- WHAT TO DO
Copy each line of the entries below that contains the string "projects".

- SOURCE INFORMATION
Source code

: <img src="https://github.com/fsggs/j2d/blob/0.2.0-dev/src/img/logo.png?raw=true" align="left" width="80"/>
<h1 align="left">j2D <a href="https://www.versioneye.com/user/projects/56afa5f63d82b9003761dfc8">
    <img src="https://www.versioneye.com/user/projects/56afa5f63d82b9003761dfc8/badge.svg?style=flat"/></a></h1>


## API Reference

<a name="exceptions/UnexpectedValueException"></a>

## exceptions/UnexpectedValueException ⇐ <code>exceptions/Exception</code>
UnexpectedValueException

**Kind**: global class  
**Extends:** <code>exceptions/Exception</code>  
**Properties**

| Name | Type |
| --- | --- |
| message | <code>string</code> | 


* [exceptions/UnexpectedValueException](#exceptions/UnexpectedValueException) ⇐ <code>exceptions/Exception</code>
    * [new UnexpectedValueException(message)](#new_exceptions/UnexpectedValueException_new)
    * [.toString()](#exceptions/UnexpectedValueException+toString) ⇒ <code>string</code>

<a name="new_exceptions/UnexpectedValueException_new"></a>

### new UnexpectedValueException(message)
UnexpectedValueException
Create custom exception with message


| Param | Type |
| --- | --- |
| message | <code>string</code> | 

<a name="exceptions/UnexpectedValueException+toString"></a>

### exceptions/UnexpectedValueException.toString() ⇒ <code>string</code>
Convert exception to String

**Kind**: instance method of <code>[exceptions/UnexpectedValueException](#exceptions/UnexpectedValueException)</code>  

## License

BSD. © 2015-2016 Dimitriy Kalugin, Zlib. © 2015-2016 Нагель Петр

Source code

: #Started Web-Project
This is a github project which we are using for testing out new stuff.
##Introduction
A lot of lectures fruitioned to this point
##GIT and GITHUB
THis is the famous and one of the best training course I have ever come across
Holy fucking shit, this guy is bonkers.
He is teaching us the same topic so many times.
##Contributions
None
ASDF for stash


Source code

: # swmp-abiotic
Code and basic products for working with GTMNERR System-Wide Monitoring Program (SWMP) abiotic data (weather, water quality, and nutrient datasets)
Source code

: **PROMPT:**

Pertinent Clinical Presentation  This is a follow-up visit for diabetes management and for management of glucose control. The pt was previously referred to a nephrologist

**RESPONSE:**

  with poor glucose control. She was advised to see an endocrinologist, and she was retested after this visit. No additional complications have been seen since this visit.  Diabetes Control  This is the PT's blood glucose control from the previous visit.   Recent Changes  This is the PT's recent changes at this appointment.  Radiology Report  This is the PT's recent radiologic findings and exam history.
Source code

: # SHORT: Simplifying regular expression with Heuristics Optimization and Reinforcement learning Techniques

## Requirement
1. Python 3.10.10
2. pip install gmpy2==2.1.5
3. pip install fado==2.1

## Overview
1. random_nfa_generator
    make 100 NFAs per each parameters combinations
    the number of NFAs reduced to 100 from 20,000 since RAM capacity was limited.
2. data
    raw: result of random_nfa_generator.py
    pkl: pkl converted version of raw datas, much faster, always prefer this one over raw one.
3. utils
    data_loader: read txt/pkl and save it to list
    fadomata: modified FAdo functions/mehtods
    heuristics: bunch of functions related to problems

- RESULT OF THE EXERCISE
<h1 align="left">j2D <a href="https://www.versioneye.com/user/projects/56afa5f63d82b9003761dfc8">
    <img src="https://www.versioneye.com/user/projects/56afa5f63d82b9003761dfc8/badge.svg?style=flat"/></a></h1>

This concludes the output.